The Chora Church was a monastery outside the city walls of the Constantine period. When the walls were expanded during the reign of Theodosius II, the church became part of the city.

Precise historical findings about this ancient monastery coincide with the period of the Komnenian Dynasty. The present monastery church was built between 1077 and 1081 by Maria Dukiana, mother-in-law of Alexios I Komnenos.


Byzantine chief treasurer Thedoros Metochites was the one who decorated the building with the mosaics that it would later be famous for. Thedoros had the main dome of the church rebuilt between 1315 and 1320. He added a funerary chapel called the Parekklesion, as in Pammakaristos. Finally, he added a mosaic series narrating the lives of Jesus and Mary.

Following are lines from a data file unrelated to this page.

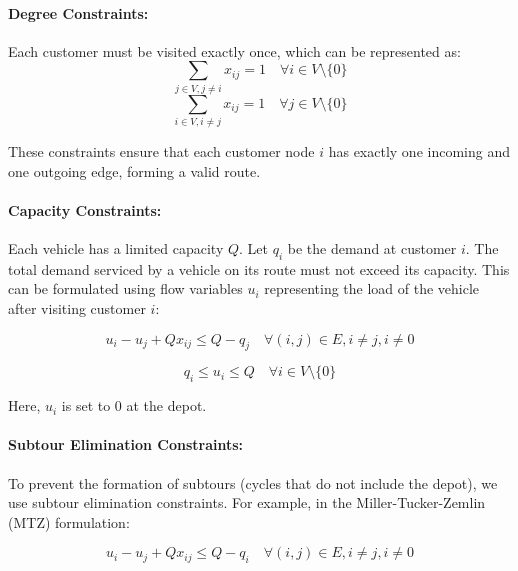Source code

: \documentclass{article}
\begin{document}
    \paragraph{Degree Constraints:}
    Each customer must be visited exactly once, which can be represented as:
    \begin{equation}
        \sum_{j \in V, j \neq i} x_{ij} = 1 \quad \forall i \in V \setminus \{0\}
    \end{equation}
    \begin{equation}
        \sum_{i \in V, i \neq j} x_{ij} = 1 \quad \forall j \in V \setminus \{0\}
    \end{equation}

    These constraints ensure that each customer node \( i \) has exactly one incoming and one outgoing edge, forming a valid route. \cite[pp. 3--5, 62--65]{toth2014vehicle}

    \paragraph{Capacity Constraints:}
    Each vehicle has a limited capacity \( Q \). Let \( q_i \) be the demand at customer \( i \). The total demand serviced by a vehicle on its route must not exceed its capacity. This can be formulated using flow variables \( u_i \) representing the load of the vehicle after visiting customer \( i \):

    \begin{equation}
        u_i - u_j + Q x_{ij} \leq Q - q_j \quad \forall (i, j) \in E, i \neq j, i \neq 0
    \end{equation}

    \begin{equation}
        q_i \leq u_i \leq Q \quad \forall i \in V \setminus \{0\}
    \end{equation}

    Here, \( u_i \) is set to 0 at the depot. \cite[pp. 3--5, 62--65]{toth2014vehicle}

    \paragraph{Subtour Elimination Constraints:}
    To prevent the formation of subtours (cycles that do not include the depot), we use subtour elimination constraints. For example, in the Miller-Tucker-Zemlin (MTZ) formulation:

    \begin{equation}
        u_i - u_j + Q x_{ij} \leq Q - q_i \quad \forall (i, j) \in E, i \neq j, i \neq 0
    \end{equation}
\end{document}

Among all the Byzantine churches in Istanbul, Chora is the one that best reflects Byzantine art. It houses the most beautiful mosaics inherited from the Byzantine period. After functioning as a mosque for a while during the Ottoman period, the former church was converted into a museum in the Republican period, known as the Kariye Museum. In 2020, the Kariye Museum was turned into a mosque again.



Church of St. Theodosia / Rose(Gül) Mosque


When the Ottoman soldiers entered the city after the conquest of İstanbul, they found the St. Theodosia Church decorated with roses. For this reason, when the St. Theodosia Church was converted into a mosque during the Ottoman period, it was named the Gül (Rose) Mosque.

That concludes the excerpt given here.